*** Opening of Source material ***

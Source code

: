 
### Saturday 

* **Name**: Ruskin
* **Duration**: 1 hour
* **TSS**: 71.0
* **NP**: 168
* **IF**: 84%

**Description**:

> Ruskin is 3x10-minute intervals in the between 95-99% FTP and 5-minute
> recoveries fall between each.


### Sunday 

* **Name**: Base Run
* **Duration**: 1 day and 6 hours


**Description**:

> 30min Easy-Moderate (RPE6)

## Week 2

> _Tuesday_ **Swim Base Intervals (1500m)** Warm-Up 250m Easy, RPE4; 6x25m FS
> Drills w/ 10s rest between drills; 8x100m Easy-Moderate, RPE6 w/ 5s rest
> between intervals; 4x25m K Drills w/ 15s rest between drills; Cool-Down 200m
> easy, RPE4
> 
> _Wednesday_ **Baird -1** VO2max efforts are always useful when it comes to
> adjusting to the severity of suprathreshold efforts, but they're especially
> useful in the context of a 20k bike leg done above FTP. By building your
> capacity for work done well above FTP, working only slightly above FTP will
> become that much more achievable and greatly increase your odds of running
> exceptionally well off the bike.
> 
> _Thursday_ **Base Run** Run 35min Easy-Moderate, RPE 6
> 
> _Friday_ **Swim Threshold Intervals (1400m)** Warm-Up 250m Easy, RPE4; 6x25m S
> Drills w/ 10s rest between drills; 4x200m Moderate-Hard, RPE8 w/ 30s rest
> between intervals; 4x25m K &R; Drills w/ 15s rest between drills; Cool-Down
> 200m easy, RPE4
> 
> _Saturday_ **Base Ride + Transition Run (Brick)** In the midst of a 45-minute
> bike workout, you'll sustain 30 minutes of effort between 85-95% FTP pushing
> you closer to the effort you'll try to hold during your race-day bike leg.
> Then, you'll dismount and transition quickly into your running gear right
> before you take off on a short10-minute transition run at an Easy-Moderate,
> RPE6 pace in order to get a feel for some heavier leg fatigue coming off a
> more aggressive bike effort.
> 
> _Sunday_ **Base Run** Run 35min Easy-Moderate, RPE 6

*** Close of Source material ***

The lines from the one holding "4x25m K &R;" to the last line of the entries, both included: retype them exactly and give nothing else.

> between intervals; 4x25m K &R; Drills w/ 15s rest between drills; Cool-Down
> 200m easy, RPE4
> 
> _Saturday_ **Base Ride + Transition Run (Brick)** In the midst of a 45-minute
> bike workout, you'll sustain 30 minutes of effort between 85-95% FTP pushing
> you closer to the effort you'll try to hold during your race-day bike leg.
> Then, you'll dismount and transition quickly into your running gear right
> before you take off on a short10-minute transition run at an Easy-Moderate,
> RPE6 pace in order to get a feel for some heavier leg fatigue coming off a
> more aggressive bike effort.
> 
> _Sunday_ **Base Run** Run 35min Easy-Moderate, RPE 6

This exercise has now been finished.